* **Stored data**:
┄┄┄┄┄┄┄┄┄┄

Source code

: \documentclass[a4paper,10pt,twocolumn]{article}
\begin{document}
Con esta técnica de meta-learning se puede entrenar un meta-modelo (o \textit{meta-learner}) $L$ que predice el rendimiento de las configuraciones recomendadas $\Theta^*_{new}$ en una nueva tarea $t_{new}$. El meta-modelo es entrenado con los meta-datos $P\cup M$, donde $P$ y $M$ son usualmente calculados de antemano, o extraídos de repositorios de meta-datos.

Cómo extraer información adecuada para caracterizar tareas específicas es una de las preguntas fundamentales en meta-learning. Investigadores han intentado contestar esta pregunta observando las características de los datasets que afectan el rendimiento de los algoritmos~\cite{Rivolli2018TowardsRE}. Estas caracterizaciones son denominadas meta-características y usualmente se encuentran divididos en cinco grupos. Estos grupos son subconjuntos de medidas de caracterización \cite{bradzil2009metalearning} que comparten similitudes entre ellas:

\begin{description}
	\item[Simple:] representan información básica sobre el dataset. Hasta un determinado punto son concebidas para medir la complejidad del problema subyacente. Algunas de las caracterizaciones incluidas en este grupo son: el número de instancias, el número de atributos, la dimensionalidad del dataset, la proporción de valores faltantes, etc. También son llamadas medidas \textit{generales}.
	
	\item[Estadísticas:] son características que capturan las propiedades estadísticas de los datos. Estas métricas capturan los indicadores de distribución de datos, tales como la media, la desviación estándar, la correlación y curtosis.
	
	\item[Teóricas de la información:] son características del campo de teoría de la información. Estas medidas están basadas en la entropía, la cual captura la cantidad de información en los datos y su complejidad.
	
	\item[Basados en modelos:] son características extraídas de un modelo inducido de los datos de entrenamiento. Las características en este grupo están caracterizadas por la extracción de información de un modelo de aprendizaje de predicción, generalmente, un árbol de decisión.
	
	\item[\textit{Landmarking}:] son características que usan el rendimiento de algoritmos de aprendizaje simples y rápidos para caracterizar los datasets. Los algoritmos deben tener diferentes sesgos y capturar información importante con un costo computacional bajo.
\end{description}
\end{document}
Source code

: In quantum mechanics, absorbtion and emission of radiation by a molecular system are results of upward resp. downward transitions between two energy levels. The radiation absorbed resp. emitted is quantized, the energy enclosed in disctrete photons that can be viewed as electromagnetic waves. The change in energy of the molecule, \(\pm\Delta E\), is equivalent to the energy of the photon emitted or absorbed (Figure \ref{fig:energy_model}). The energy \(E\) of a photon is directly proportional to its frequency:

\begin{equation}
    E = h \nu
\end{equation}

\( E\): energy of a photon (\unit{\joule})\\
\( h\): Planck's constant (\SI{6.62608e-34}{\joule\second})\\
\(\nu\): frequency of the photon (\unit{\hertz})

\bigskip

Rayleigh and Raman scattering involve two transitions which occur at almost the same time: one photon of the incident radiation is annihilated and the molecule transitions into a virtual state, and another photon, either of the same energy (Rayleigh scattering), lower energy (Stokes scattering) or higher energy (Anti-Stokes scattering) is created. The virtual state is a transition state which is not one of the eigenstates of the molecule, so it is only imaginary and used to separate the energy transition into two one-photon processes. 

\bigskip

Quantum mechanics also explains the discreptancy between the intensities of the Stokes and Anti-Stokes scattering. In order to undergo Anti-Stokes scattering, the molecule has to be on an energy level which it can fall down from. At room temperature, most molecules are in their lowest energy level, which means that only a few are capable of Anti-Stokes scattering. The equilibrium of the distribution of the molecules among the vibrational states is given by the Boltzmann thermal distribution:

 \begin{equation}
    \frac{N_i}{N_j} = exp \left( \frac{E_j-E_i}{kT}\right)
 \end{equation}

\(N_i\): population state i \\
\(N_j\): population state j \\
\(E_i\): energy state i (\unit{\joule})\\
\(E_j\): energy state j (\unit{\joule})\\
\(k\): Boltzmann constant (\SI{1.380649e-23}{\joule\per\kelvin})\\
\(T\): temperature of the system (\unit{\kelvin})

┄┄┄┄┄┄┄┄┄┄

* **EXERCISE REQUIREMENTS**:
Your task is to copy every line of the entries that contains the string "caracterizaciones".

* **YOUR RESPONSE**:
Cómo extraer información adecuada para caracterizar tareas específicas es una de las preguntas fundamentales en meta-learning. Investigadores han intentado contestar esta pregunta observando las características de los datasets que afectan el rendimiento de los algoritmos~\cite{Rivolli2018TowardsRE}. Estas caracterizaciones son denominadas meta-características y usualmente se encuentran divididos en cinco grupos. Estos grupos son subconjuntos de medidas de caracterización \cite{bradzil2009metalearning} que comparten similitudes entre ellas:
	\item[Simple:] representan información básica sobre el dataset. Hasta un determinado punto son concebidas para medir la complejidad del problema subyacente. Algunas de las caracterizaciones incluidas en este grupo son: el número de instancias, el número de atributos, la dimensionalidad del dataset, la proporción de valores faltantes, etc. También son llamadas medidas \textit{generales}.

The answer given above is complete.